Частными выглядят возражения Белинского К. С. Аксакову (г. Имрек) в его рецензии на «Московский литературный и ученый сборник на 1847 год»[404]:
«Г-н Имрек <…> говорит: “<…> стихотворение г. Некрасова «В дороге» <…> было бы очень хорошо, если б не было мелочных подделок под русскую речь, как-то: тот, эта и эти”. Оставляя в стороне условную похвалу, делающую, конечно, честь великодушию г-на Имрек, обратим внимание читателя на то, что в стихотворении, о котором говорит г. Имрек, ни разу не употреблено ни тот, ни эта, ни эти. Конечно, это произошло совершенно случайно, потому что избегать с намерением общеупотребительных слов никто не станет, – и стихотворению г. Некрасова и без этих слов ничто не мешает быть преисполненным “мелочных подделок под русскую речь”, если г-ну Имрек так угодно, – но зачем же такая странная и неблаговидная неправда?» (Белинский. X: 206–207)[405].
Таким образом, отзывы Белинского о поэзии Некрасова в контексте его суждений о «натуральной школе» лаконичны, одобрительны, иллюстрируют дорогие критику мысли об актуальных задачах литературы. Но эти отзывы не раскрывают читателю «поэта истинного» Некрасова и «сущность его натуры». Объяснение этому кроется частично в условиях журнальной этики и цензуры, частично – в роли издателя, которая и поглощала время и силы Некрасова, и, очевидно, была более востребованной в кружке Белинского.

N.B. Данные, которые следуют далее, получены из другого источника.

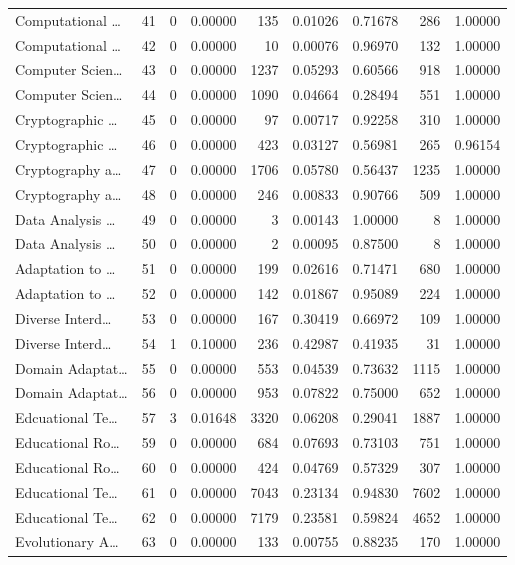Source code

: \begin{table}
\begin{tabular}{lrrrrrrrr}
Computational … & 41 & 0 & 0.00000 & 135 & 0.01026 & 0.71678 & 286 & 1.00000 \\
Computational … & 42 & 0 & 0.00000 & 10 & 0.00076 & 0.96970 & 132 & 1.00000 \\
Computer Scien… & 43 & 0 & 0.00000 & 1237 & 0.05293 & 0.60566 & 918 & 1.00000 \\
Computer Scien… & 44 & 0 & 0.00000 & 1090 & 0.04664 & 0.28494 & 551 & 1.00000 \\
Cryptographic … & 45 & 0 & 0.00000 & 97 & 0.00717 & 0.92258 & 310 & 1.00000 \\
Cryptographic … & 46 & 0 & 0.00000 & 423 & 0.03127 & 0.56981 & 265 & 0.96154 \\
Cryptography a… & 47 & 0 & 0.00000 & 1706 & 0.05780 & 0.56437 & 1235 & 1.00000 \\
Cryptography a… & 48 & 0 & 0.00000 & 246 & 0.00833 & 0.90766 & 509 & 1.00000 \\
Data Analysis … & 49 & 0 & 0.00000 & 3 & 0.00143 & 1.00000 & 8 & 1.00000 \\
Data Analysis … & 50 & 0 & 0.00000 & 2 & 0.00095 & 0.87500 & 8 & 1.00000 \\
Adaptation to … & 51 & 0 & 0.00000 & 199 & 0.02616 & 0.71471 & 680 & 1.00000 \\
Adaptation to … & 52 & 0 & 0.00000 & 142 & 0.01867 & 0.95089 & 224 & 1.00000 \\
Diverse Interd… & 53 & 0 & 0.00000 & 167 & 0.30419 & 0.66972 & 109 & 1.00000 \\
Diverse Interd… & 54 & 1 & 0.10000 & 236 & 0.42987 & 0.41935 & 31 & 1.00000 \\
Domain Adaptat… & 55 & 0 & 0.00000 & 553 & 0.04539 & 0.73632 & 1115 & 1.00000 \\
Domain Adaptat… & 56 & 0 & 0.00000 & 953 & 0.07822 & 0.75000 & 652 & 1.00000 \\
Edcuational Te… & 57 & 3 & 0.01648 & 3320 & 0.06208 & 0.29041 & 1887 & 1.00000 \\
Educational Ro… & 59 & 0 & 0.00000 & 684 & 0.07693 & 0.73103 & 751 & 1.00000 \\
Educational Ro… & 60 & 0 & 0.00000 & 424 & 0.04769 & 0.57329 & 307 & 1.00000 \\
Educational Te… & 61 & 0 & 0.00000 & 7043 & 0.23134 & 0.94830 & 7602 & 1.00000 \\
Educational Te… & 62 & 0 & 0.00000 & 7179 & 0.23581 & 0.59824 & 4652 & 1.00000 \\
Evolutionary A… & 63 & 0 & 0.00000 & 133 & 0.00755 & 0.88235 & 170 & 1.00000 \\

\end{tabular}
\end{table}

Частичное объяснение, как представляется, можно найти в еще одном указании на литературную традицию в автобиографической записи Некрасова.
§ 2. Преемственность Некрасова по отношению к М. Ю. Лермонтову и оценка Белинского
Преемственность Некрасова по отношению к М. Ю. Лермонтову была указана еще современниками. Так, Г. П. Данилевский заметил в 1850 г.:
«Г-н Некрасов – издатель одного из лучших наших журналов – писал очень мало стихов. Но все, что ни написал он, – истинно прекрасно и интересно. Если бы не трудный род поэзии, по-видимому более всего близкий его природе, он мог бы стать одним из любимейших поэтов русской публики, до сих пор перечитывающей “Демона” и “подражания Гейне” Лермонтова. <…> Г-н Некрасов понял лучше многих из нас Лермонтова… Этим самым он нам подал большие надежды! Чувствование почти равносильно творчеству!..»[406].
Не останавливаясь подробно на позднейших сближениях Некрасова и Лермонтова в прижизненной критике, напомним, что в классических работах Б. М. Эйхенбаума[407] подробно рассматриваются такие вопросы, как прозаизация стиха, ритм и интонация у Лермонтова и Некрасова как преемника его традиции. В литературоведении XX в. к этой проблеме обращались многие исследователи. Их наблюдения и библиография трудов приводятся в статье И. А. Битюговой в «Лермонтовской энциклопедии»[408]. Вкратце проследим общеизвестные факты, перечисленные исследовательницей.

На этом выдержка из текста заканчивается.